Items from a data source

□ □ □

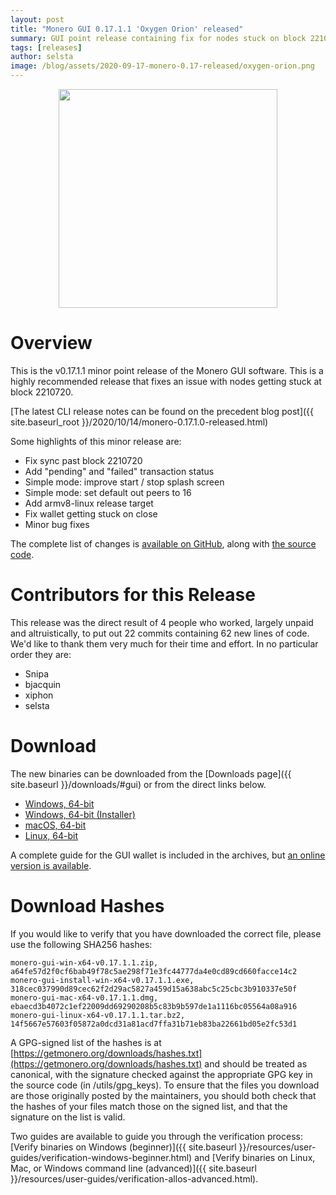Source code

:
 ```yaml
---
layout: post
title: "Monero GUI 0.17.1.1 'Oxygen Orion' released"
summary: GUI point release containing fix for nodes stuck on block 2210720
tags: [releases]
author: selsta
image: /blog/assets/2020-09-17-monero-0.17-released/oxygen-orion.png
---
```


<div align="center">
    <img src="{{ page.image }}" width="350px">
</div>

# Overview

This is the v0.17.1.1 minor point release of the Monero GUI software. This is a highly recommended release that fixes an issue with nodes getting stuck at block 2210720.

[The latest CLI release notes can be found on the precedent blog post]({{ site.baseurl_root }}/2020/10/14/monero-0.17.1.0-released.html)

Some highlights of this minor release are:

- Fix sync past block 2210720
- Add "pending" and "failed" transaction status
- Simple mode: improve start / stop splash screen
- Simple mode: set default out peers to 16
- Add armv8-linux release target
- Fix wallet getting stuck on close
- Minor bug fixes

The complete list of changes is [available on GitHub](https://github.com/monero-project/monero-gui/compare/v0.17.1.0...v0.17.1.1), along with [the source code](https://github.com/monero-project/monero-gui/tree/v0.17.1.1).

# Contributors for this Release

This release was the direct result of 4 people who worked, largely unpaid and altruistically, to put out 22 commits containing 62 new lines of code. We'd like to thank them very much for their time and effort. In no particular order they are:

- Snipa
- bjacquin
- xiphon
- selsta

# Download

The new binaries can be downloaded from the [Downloads page]({{ site.baseurl }}/downloads/#gui) or from the direct links below.

- [Windows, 64-bit](https://downloads.getmonero.org/gui/monero-gui-win-x64-v0.17.1.1.zip)
- [Windows, 64-bit (Installer)](https://downloads.getmonero.org/gui/monero-gui-install-win-x64-v0.17.1.1.exe)
- [macOS, 64-bit](https://downloads.getmonero.org/gui/monero-gui-mac-x64-v0.17.1.1.dmg)
- [Linux, 64-bit](https://downloads.getmonero.org/gui/monero-gui-linux-x64-v0.17.1.1.tar.bz2)

A complete guide for the GUI wallet is included in the archives, but [an online version is available](https://github.com/monero-ecosystem/monero-GUI-guide/blob/master/monero-GUI-guide.md).

# Download Hashes

If you would like to verify that you have downloaded the correct file, please use the following SHA256 hashes:

```
monero-gui-win-x64-v0.17.1.1.zip, a64fe57d2f0cf6bab49f78c5ae298f71e3fc44777da4e0cd89cd660facce14c2
monero-gui-install-win-x64-v0.17.1.1.exe, 318cec037990d89cec62f2d29ac5827a459d15a638abc5c25cbc3b910337e50f
monero-gui-mac-x64-v0.17.1.1.dmg, ebaecd3b4072c1ef22009dd69290208b5c83b9b597de1a1116bc05564a08a916
monero-gui-linux-x64-v0.17.1.1.tar.bz2, 14f5667e57603f05872a0dcd31a81acd7ffa31b71eb83ba22661bd05e2fc53d1
```

A GPG-signed list of the hashes is at [https://getmonero.org/downloads/hashes.txt](https://getmonero.org/downloads/hashes.txt) and should be treated as canonical, with the signature checked against the appropriate GPG key in the source code (in /utils/gpg_keys). To ensure that the files you download are those originally posted by the maintainers, you should both check that the hashes of your files match those on the signed list, and that the signature on the list is valid.

Two guides are available to guide you through the verification process: [Verify binaries on Windows (beginner)]({{ site.baseurl }}/resources/user-guides/verification-windows-beginner.html) and [Verify binaries on Linux, Mac, or Windows command line (advanced)]({{ site.baseurl }}/resources/user-guides/verification-allos-advanced.html).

□ □ □

TASK TO COMPLETE >> From the records above, copy each line in which the string "released" occurs.

EXERCISE RESPONSE >>
title: "Monero GUI 0.17.1.1 'Oxygen Orion' released"
image: /blog/assets/2020-09-17-monero-0.17-released/oxygen-orion.png
[The latest CLI release notes can be found on the precedent blog post]({{ site.baseurl_root }}/2020/10/14/monero-0.17.1.0-released.html)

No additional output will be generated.